To Jump or Not to Jump
I spoke to a friend who works for one of the aid agencies in Harare and asked if we had succeeded in confusing her at last. She laughed and said that we had. Now if she is confused by Zimbabwe, with all her resources and information and the analytical capacity available to a person in her job, then the rest of us should be stumbling in the dark.
But the reality is actually quite simple in its basic elements. The GPA government is not working, economic recovery has slowed and we simply cannot go on much longer like this. That is a fact, we either resolve our differences, work together to find a solution, or we start to slide backwards into the anarchy we left behind in 2009. The second reality is that we are all out of time. Suddenly Mr. Mugabe is mortal; the implications are far reaching for all of us and especially for Zanu PF, which is hopelessly fragmented. Thirdly, we are all tied into the GPA process by our leader's signatures and the political commitment of the region and the AU as a whole. This means that whether we like it or not we either walk across the GPA Bridge or abandon the process and jump off into the gorge below.
The one thing is sure for all of us - we are on the GPA Bridge and our collective future depends on our willingness to continue the walk to the other side that we started on in February 2009. We cannot go back, none of us; this is the only way forward if the jump into the gorge is out.

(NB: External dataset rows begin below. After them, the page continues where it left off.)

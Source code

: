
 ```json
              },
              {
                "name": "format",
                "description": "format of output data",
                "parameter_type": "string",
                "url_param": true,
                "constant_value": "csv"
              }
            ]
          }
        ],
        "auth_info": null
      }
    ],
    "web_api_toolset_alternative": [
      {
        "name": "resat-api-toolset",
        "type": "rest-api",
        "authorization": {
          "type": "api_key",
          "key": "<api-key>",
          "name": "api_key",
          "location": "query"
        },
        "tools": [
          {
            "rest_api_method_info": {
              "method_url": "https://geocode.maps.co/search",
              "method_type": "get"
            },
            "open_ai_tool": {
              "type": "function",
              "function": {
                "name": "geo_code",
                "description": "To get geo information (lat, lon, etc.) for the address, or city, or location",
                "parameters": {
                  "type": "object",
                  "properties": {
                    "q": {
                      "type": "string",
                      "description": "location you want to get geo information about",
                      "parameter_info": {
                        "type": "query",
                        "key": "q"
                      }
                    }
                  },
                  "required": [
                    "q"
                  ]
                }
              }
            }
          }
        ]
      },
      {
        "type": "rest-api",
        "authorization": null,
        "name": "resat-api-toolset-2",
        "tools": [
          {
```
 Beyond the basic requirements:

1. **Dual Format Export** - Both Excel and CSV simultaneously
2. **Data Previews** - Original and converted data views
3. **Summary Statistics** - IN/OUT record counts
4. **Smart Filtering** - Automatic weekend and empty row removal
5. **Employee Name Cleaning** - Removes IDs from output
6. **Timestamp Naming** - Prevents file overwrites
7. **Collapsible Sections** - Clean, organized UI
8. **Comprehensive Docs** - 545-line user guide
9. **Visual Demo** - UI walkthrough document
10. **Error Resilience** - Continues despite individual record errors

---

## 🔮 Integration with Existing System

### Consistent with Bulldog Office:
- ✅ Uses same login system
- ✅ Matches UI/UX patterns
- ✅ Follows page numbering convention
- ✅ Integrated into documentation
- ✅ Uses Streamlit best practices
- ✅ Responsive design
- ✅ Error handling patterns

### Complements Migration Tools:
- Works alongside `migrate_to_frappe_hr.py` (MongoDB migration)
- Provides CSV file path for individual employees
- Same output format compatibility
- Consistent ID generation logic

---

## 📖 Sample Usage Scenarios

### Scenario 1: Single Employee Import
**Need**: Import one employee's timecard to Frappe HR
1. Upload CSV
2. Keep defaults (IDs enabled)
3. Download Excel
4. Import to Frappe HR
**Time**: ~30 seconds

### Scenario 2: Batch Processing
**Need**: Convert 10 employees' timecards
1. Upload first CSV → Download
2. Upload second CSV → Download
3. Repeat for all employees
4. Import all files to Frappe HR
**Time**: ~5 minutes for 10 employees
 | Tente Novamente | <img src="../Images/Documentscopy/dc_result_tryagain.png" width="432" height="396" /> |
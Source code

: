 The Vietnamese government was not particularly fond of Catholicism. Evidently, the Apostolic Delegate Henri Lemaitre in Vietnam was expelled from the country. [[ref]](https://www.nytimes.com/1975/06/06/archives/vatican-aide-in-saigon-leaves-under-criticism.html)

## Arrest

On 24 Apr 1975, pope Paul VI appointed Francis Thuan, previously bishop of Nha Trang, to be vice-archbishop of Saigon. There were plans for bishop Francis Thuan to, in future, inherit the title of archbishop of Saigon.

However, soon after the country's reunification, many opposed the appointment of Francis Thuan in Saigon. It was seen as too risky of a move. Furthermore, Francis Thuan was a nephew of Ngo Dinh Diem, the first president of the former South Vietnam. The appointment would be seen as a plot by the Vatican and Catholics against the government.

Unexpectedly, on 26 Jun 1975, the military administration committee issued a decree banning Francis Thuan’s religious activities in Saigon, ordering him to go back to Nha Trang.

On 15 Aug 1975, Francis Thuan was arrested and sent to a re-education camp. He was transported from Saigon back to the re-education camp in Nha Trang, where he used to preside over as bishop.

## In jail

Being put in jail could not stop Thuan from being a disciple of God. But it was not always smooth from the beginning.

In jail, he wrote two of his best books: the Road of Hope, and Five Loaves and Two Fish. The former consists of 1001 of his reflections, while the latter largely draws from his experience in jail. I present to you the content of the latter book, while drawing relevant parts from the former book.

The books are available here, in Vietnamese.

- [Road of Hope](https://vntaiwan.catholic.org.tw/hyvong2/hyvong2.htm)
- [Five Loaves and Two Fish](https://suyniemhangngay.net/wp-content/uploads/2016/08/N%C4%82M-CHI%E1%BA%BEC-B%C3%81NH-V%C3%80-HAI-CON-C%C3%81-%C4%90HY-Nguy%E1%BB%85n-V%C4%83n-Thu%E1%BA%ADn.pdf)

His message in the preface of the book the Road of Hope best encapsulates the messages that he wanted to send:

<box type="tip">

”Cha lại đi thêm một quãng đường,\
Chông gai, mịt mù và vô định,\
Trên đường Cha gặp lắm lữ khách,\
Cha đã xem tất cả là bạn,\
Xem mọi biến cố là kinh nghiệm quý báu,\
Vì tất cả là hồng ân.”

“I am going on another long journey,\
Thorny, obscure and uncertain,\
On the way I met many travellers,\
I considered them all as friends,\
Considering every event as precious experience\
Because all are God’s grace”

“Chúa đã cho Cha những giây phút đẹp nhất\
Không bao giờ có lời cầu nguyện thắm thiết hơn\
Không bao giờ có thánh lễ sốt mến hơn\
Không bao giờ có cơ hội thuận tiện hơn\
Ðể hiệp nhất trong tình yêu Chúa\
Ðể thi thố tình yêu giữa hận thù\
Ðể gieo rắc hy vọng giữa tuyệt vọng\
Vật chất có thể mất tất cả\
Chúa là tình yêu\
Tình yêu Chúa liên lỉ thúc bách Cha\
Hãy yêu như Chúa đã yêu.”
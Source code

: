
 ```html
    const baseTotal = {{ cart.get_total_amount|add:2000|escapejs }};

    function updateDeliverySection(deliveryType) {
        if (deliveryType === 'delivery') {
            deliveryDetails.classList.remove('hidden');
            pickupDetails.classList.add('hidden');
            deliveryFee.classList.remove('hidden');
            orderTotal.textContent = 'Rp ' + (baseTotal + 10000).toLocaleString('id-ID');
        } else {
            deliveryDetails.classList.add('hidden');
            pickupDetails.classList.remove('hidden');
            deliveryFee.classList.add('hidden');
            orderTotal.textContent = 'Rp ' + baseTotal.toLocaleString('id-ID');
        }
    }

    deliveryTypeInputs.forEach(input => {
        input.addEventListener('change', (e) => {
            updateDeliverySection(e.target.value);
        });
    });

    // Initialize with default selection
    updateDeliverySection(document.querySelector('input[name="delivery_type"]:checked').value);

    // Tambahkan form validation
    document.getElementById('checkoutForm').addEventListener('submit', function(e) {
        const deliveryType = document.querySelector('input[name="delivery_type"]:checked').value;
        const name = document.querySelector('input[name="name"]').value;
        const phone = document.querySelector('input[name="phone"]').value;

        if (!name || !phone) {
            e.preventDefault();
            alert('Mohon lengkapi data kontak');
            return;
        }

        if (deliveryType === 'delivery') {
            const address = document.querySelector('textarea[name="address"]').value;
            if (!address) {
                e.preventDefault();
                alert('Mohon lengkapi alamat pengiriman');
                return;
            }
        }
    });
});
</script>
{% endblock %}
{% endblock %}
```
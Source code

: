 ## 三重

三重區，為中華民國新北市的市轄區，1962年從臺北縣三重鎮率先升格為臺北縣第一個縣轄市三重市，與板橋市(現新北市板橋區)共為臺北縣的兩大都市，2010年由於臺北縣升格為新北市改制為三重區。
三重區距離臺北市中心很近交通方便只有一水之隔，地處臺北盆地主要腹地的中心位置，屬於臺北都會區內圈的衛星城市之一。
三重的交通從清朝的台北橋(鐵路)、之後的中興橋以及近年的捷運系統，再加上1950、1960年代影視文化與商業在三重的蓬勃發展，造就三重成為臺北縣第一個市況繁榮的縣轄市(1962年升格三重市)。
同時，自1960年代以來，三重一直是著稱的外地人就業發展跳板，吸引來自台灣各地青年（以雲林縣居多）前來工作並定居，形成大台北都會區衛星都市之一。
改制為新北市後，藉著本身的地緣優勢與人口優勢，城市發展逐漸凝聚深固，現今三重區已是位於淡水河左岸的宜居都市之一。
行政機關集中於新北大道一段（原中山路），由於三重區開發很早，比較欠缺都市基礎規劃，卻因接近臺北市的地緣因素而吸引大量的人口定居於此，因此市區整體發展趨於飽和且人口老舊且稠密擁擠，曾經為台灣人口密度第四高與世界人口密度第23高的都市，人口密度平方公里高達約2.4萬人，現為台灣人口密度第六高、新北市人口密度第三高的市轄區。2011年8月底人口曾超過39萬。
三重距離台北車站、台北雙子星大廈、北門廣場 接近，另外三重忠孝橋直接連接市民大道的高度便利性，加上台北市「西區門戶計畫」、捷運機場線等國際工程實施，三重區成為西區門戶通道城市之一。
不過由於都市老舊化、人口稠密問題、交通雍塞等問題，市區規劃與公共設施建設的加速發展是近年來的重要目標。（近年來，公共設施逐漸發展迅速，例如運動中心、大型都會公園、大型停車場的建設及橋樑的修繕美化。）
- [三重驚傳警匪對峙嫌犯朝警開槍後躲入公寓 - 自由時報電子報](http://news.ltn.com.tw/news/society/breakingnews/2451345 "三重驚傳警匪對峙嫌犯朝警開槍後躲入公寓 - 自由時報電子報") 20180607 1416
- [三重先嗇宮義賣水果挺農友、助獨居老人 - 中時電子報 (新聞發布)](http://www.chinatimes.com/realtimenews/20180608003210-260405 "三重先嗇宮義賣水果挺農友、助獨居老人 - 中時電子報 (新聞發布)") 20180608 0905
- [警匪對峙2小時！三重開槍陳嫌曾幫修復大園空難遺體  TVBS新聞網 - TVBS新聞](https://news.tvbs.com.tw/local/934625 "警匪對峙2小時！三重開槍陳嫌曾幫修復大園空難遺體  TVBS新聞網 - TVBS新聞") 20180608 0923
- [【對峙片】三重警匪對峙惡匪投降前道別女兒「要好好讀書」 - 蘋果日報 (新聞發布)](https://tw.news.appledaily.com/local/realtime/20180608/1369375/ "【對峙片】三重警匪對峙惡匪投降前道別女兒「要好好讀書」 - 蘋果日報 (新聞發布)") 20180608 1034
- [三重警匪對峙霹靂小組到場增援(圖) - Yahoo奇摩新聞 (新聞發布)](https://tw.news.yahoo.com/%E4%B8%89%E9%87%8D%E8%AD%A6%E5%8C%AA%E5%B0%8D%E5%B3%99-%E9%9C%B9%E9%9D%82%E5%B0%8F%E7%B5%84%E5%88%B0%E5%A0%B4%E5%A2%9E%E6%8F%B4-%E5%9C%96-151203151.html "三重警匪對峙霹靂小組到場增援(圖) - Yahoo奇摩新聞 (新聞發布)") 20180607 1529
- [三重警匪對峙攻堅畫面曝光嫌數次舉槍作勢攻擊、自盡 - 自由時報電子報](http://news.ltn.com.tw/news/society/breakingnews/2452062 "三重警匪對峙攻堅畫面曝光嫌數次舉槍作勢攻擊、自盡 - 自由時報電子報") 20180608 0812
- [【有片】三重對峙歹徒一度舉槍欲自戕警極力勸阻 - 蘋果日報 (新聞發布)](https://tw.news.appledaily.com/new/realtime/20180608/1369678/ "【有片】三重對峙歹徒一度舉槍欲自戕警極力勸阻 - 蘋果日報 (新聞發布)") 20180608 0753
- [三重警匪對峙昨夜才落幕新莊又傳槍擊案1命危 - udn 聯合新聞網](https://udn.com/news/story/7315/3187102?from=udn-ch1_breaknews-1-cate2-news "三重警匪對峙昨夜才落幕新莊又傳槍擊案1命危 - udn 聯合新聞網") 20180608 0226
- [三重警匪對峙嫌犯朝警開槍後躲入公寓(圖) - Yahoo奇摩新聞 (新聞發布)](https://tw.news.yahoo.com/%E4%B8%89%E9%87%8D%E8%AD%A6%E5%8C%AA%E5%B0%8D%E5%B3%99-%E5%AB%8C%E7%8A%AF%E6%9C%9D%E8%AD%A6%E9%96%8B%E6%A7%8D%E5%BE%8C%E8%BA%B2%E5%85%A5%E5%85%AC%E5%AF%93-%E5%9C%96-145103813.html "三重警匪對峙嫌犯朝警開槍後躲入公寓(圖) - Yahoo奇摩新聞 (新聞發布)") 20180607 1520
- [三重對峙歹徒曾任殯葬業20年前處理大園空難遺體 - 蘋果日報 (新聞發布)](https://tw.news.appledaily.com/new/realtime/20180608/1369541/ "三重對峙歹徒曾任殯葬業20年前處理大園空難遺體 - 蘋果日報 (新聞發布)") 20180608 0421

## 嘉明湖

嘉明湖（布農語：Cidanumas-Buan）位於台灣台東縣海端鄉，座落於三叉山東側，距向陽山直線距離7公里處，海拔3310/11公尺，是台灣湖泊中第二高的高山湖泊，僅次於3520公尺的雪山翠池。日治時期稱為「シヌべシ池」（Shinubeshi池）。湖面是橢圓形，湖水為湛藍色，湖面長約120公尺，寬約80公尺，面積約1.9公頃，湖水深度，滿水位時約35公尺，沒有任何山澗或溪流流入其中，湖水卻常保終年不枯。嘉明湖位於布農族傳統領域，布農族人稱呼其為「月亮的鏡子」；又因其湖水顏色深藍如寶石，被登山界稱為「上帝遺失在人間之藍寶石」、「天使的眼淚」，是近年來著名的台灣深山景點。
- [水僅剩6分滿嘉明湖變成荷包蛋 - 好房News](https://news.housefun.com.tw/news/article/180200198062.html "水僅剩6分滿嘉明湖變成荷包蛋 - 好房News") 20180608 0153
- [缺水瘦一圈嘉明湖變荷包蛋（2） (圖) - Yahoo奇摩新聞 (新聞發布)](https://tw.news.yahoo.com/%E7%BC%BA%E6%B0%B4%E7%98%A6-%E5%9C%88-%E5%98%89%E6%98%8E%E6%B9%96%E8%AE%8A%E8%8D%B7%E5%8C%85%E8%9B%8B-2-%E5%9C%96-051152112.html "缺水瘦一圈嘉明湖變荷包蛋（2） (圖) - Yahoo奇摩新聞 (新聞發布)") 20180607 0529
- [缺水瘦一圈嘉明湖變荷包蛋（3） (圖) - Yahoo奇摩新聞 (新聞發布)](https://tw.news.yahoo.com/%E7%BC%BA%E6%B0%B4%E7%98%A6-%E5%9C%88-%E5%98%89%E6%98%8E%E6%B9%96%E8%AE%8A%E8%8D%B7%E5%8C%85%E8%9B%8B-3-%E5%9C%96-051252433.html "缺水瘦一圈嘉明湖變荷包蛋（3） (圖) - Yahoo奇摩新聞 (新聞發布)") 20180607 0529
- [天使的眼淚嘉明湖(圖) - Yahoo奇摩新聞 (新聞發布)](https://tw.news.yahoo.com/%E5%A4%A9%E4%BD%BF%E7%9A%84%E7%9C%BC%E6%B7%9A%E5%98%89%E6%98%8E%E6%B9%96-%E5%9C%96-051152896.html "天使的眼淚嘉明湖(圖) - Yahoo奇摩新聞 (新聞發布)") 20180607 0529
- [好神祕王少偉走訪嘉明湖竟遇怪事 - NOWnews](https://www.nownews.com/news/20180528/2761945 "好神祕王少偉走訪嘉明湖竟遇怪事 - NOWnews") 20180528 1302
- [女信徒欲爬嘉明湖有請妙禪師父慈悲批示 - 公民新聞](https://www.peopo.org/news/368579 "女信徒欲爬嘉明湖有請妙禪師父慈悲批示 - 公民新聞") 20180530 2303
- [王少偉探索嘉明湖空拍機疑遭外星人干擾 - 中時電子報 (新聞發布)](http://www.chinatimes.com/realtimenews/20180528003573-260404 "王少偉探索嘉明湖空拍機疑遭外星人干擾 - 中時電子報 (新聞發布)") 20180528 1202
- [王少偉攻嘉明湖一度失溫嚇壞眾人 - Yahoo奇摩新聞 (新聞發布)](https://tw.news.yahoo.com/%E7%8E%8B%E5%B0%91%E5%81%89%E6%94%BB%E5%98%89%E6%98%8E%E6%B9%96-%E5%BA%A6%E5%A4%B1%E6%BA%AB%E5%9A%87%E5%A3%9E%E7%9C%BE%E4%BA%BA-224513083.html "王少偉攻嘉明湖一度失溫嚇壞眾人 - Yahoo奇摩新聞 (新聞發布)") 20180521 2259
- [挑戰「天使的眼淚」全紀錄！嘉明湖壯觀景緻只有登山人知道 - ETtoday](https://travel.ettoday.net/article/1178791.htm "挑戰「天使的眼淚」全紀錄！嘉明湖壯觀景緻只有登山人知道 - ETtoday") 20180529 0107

The only group here that wants to risk the jump are those who know that once we get across the bridge there is no future for them there, only total uncertainty and insecurity. This group includes all the real hardliners in Zanu PF as well as key military and security figures. They want an Egypt solution - chaos on the streets, an ungovernable State, a leap off the bridge and if they survive the fall into the river below, regroup and form a new government that will be a flimsy disguise for a military Junta.
They do not give a damn about the welfare of the people, they fear and despise democracy and trust only themselves. They think that in an unholy alliance with international crooks and thugs and the rich natural resources here, they can get by very well. Those who do not like it can and will leave, eventually resulting in a tiny population governed by an oligarchy like Burma or Guinea, protected by powerful friends who profit by exploiting our isolation and resources.
As I write, the South African facilitators are in town again. They are talking about how to get this collection of arguing, infuriating people to stop quibbling and get on with the walk across the bridge. Their efforts have been complicated immeasurably by Mr. Mugabe's sudden frailty and there is a new sense of urgency. A changing of the guard is now more certain than ever and it is only a question of how and when, and perhaps, who?
Despite all our efforts we are still only about one third of the way across. The GPA road map envisaged that by now we would be over the bridge and conducting elections for new leadership for a new era. Instead we are stuck and not even in the middle.
Let's just have a quick look at what we have to do before we can say we have crossed over this Jordan. First is the issue of a new constitution to determine the shape and operations of the new State. We have consulted the people, a flawed process but nevertheless, it did clearly state certain fundamental national requirements - a devolved State, perhaps with five Provincial Governments, reduced powers for the President who will govern without a Prime Minister, a stronger, more independent Parliament and greater independence for key Commissions. I think the two main Parties can agree on most of this and a new constitution should not be difficult to negotiate - and it will be negotiated, the idea of a people driven process is simply not going to work, that is for next time. What we will almost certainly end up with is a compromise document that will form the basis of a new transitional government to be formed after an election.
By itself, the constitution will not deliver a free and fair election that is not open to dispute. This is the stated goal of the South African team and is attainable. What is needed is for the new Electoral Commission to be given full control of the process, sufficient funding for what is required and for a new staff at the Commission to replace the CIO/Military establishment that has run elections here for the past decade.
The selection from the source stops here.